■ **EXERCISE OBJECTIVE**:
The answer must be one number: how many lines in the data below include the string "dalam".

■ **SUPPLIED MATERIAL**:

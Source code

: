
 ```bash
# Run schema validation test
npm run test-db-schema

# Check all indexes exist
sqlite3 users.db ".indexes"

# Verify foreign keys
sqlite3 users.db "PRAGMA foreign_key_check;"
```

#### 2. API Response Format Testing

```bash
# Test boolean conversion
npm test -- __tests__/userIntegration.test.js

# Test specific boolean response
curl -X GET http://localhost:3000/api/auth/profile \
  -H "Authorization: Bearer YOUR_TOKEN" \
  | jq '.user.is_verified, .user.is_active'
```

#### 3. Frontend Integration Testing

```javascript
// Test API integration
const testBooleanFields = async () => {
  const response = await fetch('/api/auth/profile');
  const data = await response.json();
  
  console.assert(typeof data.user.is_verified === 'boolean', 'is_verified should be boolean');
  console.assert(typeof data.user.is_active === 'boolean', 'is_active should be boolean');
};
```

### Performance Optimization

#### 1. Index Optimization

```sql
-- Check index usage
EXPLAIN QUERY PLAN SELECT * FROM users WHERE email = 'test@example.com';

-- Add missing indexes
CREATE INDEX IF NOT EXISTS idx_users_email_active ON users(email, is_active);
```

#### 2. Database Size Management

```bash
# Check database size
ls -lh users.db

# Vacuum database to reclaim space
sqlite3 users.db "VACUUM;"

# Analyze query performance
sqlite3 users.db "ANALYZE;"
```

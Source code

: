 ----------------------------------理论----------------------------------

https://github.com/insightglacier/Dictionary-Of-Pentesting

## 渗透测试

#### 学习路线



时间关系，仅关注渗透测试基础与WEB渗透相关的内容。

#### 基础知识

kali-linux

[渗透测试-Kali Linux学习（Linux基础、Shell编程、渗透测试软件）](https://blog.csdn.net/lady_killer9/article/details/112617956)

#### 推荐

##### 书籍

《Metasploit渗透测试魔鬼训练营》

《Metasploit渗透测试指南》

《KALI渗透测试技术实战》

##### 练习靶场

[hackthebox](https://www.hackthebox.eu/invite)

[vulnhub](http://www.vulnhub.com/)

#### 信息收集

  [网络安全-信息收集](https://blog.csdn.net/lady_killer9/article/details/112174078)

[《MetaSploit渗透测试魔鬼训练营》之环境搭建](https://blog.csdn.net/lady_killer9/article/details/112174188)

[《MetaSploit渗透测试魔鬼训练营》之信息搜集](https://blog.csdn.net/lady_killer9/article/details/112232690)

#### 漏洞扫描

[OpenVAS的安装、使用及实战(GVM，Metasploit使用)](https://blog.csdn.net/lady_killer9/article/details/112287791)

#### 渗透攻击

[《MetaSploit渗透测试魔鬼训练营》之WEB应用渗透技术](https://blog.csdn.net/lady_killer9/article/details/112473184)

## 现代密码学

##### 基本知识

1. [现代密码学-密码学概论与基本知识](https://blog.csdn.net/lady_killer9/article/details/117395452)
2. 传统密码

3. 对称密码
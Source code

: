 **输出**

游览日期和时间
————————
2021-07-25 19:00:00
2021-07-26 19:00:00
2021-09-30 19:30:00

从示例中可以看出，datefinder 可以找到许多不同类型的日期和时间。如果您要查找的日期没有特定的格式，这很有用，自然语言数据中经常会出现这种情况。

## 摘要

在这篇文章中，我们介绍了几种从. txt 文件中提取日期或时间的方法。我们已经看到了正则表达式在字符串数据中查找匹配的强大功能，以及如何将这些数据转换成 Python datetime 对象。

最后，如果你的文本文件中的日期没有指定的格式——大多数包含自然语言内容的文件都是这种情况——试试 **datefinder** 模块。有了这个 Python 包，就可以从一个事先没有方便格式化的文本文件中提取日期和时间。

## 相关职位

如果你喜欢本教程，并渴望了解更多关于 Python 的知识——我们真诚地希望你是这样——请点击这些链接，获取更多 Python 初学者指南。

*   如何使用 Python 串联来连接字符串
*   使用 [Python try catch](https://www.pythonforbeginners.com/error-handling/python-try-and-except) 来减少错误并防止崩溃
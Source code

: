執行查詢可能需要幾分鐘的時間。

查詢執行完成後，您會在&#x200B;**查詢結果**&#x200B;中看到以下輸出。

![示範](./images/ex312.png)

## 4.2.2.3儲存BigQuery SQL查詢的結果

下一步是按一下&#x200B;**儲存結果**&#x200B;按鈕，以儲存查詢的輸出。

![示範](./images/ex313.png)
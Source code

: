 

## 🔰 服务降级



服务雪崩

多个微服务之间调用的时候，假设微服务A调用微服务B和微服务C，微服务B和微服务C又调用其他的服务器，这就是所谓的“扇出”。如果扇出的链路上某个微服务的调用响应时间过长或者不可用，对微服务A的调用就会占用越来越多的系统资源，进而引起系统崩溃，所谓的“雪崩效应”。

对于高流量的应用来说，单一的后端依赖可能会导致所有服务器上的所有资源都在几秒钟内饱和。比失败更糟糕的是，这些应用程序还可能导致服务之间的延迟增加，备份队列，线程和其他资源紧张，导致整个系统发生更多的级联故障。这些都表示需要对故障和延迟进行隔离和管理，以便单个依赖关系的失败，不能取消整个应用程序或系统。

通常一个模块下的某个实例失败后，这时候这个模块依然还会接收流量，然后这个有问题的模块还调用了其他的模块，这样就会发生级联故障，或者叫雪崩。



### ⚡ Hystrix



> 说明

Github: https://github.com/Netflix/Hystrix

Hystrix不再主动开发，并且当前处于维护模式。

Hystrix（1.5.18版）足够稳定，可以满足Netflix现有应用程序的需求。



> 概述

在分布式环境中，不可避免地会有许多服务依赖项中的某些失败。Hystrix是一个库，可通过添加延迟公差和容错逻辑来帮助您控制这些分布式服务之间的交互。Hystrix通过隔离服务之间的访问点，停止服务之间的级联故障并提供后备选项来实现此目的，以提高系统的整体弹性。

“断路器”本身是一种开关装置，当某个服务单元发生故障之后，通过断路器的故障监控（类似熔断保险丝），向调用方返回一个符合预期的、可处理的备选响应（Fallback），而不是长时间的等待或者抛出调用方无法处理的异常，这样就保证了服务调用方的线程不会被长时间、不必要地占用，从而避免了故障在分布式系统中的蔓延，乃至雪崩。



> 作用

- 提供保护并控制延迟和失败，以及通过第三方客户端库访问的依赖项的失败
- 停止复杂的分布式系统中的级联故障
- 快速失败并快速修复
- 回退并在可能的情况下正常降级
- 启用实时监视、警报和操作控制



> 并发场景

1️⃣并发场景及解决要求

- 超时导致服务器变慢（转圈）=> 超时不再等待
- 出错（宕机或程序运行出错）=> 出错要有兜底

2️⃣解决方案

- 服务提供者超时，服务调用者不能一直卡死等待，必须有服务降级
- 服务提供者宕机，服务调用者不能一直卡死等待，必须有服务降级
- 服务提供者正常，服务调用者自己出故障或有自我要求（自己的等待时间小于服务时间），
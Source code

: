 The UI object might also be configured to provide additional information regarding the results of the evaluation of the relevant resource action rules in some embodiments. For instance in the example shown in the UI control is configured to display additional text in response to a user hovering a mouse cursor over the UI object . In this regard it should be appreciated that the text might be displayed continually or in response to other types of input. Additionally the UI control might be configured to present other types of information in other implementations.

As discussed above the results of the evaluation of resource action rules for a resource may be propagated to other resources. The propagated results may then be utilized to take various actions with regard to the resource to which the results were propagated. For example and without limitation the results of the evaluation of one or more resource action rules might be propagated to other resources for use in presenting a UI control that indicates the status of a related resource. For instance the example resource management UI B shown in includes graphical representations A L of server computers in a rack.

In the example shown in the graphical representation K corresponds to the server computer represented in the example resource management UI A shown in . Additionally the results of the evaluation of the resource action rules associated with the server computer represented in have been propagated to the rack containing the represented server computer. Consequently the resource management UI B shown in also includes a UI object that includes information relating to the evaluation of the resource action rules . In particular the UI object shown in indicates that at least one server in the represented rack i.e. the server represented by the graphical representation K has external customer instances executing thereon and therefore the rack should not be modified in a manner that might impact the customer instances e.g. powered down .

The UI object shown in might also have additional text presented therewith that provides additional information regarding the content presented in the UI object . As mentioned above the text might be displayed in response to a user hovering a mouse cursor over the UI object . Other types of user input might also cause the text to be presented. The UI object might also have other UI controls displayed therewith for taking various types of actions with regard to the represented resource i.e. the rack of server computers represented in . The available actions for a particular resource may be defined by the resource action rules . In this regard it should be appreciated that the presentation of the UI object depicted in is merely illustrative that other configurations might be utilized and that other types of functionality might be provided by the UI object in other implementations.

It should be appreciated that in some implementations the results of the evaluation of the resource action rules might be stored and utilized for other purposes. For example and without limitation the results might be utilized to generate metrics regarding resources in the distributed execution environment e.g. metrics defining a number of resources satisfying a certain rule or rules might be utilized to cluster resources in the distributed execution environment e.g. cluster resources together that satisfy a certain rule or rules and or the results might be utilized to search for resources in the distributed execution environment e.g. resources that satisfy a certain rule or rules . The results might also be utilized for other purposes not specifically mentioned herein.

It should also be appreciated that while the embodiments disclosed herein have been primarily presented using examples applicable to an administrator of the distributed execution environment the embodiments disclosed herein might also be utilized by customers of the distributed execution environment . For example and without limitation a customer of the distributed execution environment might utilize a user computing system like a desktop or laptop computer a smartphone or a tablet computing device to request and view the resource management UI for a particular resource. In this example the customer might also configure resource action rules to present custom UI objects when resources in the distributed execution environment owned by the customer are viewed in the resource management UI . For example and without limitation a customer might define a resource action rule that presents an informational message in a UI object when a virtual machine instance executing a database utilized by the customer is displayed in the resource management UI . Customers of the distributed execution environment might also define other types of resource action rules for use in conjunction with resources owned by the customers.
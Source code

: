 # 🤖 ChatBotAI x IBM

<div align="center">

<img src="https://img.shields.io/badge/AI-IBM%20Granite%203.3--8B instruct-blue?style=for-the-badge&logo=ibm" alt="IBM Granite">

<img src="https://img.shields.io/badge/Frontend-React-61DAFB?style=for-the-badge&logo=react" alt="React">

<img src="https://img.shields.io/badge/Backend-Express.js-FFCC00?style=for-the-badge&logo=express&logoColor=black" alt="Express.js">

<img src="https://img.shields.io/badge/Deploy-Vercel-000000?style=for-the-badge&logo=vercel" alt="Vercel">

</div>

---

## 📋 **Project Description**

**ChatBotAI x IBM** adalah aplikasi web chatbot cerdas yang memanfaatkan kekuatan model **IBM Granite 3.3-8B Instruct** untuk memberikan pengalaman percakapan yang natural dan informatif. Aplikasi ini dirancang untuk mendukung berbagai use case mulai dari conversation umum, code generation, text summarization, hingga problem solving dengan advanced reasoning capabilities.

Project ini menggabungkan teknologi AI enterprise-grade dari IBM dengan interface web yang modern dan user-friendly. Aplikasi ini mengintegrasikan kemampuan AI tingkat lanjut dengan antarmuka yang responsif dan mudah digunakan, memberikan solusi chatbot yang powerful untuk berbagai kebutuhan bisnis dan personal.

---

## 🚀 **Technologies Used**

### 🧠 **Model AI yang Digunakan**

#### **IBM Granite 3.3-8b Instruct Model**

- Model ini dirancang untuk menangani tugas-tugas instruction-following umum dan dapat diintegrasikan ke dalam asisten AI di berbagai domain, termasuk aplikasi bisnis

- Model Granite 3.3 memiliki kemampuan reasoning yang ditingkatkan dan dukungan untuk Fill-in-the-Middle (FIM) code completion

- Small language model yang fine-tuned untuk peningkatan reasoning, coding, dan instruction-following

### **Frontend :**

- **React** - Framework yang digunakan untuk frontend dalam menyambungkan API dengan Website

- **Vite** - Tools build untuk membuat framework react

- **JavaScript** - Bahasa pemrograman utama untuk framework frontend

■ **YOUR RESPONSE**:
2